Lab Microreactor System (Lab-484)
Compact glass microreactor system for small-scale chemical synthesis and reaction optimization in academic research laboratories.
| Scale | Lab-scale (compact) |
| Automation Level | manual |
| Brand | ConductScience |
| Material | glass |
The Lab Microreactor System (Lab-484) is a compact glass-based reaction vessel designed for small-scale chemical synthesis and reaction optimization in academic research environments. This lab-scale system provides researchers with a controlled platform for conducting preliminary synthetic reactions, process development, and method validation studies where reaction volumes are typically measured in milliliters rather than liters.
The glass construction ensures chemical compatibility with a wide range of solvents and reagents while allowing visual monitoring of reaction progress. The compact footprint (250 × 200 × 150 mm) makes it suitable for benchtop installation in space-constrained laboratory settings, while the 6 kg weight provides stability during operation without requiring specialized mounting or support structures.
How It Works
The Lab Microreactor System operates as a controlled reaction environment where chemical transformations occur within a glass vessel under defined temperature, pressure, and mixing conditions. The glass construction provides an inert reaction medium that does not interfere with most organic and inorganic chemical processes, while allowing researchers to visually monitor color changes, precipitation events, and other reaction indicators.

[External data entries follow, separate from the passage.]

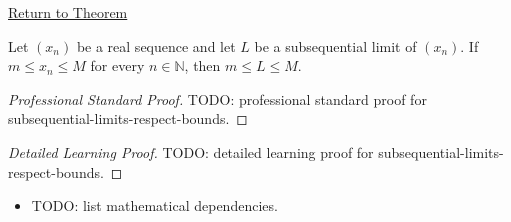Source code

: \newpage
{}
\label{prf:subsequential-limits-respect-bounds}

\begin{remark*}[Return]
\hyperref[thm:subsequential-limits-respect-bounds]{Return to Theorem}
\end{remark*}

\begin{theorem*}
Let $(x_n)$ be a real sequence and let $L$ be a subsequential limit of
$(x_n)$. If $m\le x_n\le M$ for every $n\in\mathbb{N}$, then
$m\le L\le M$.

\smallskip
\noindent
\end{theorem*}

\begin{proof}[Professional Standard Proof]
\LRAProofBodyStart
TODO: professional standard proof for subsequential-limits-respect-bounds.
\end{proof}

\begin{proof}[Detailed Learning Proof]
\LRAProofBodyStart
TODO: detailed learning proof for subsequential-limits-respect-bounds.
\end{proof}

\begin{remark*}
\end{remark*}

\begin{dependencies}
\begin{itemize}
  \item TODO: list mathematical dependencies.
\end{itemize}
\end{dependencies}

\clearpage

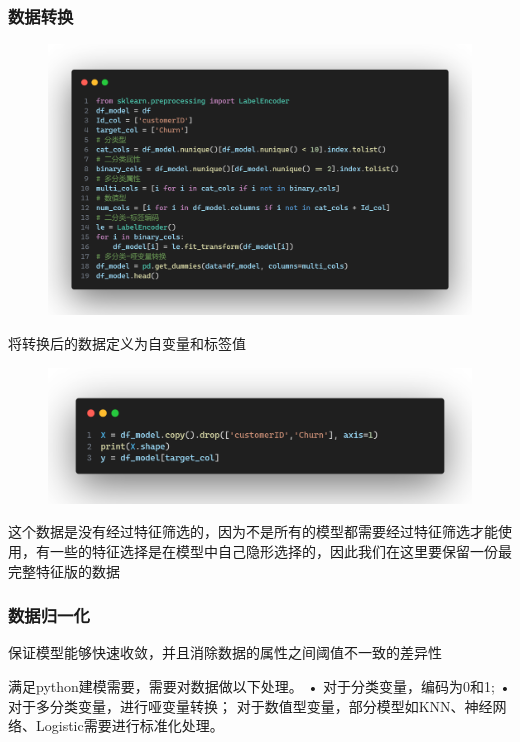 \documentclass{article}
\begin{document}
\subsubsection{数据转换}

\begin{figure}[H]
	\centering
	\includegraphics[width=\textwidth]{./img/data_transform.png}
\end{figure}

将转换后的数据定义为自变量和标签值

\begin{figure}[H]
	\centering
	\includegraphics[width=\textwidth]{./img/x_y.png}
\end{figure}
这个数据是没有经过特征筛选的，因为不是所有的模型都需要经过特征筛选才能使用，有一些的特征选择是在模型中自己隐形选择的，因此我们在这里要保留一份最完整特征版的数据

\subsubsection{数据归一化}
保证模型能够快速收敛，并且消除数据的属性之间阈值不一致的差异性

满足python建模需要，需要对数据做以下处理。
•	对于分类变量，编码为0和1;
•	对于多分类变量，进行哑变量转换；
对于数值型变量，部分模型如KNN、神经网络、Logistic需要进行标准化处理。
\end{document}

Heat transfer occurs through direct contact between the reaction vessel and external heating elements or temperature-controlled surfaces. The compact design minimizes thermal mass, enabling rapid heating and cooling cycles essential for temperature-sensitive reactions. Mixing is typically achieved through magnetic stirring or other mechanical agitation methods, with the small reaction volume ensuring efficient mass transfer and uniform reaction conditions.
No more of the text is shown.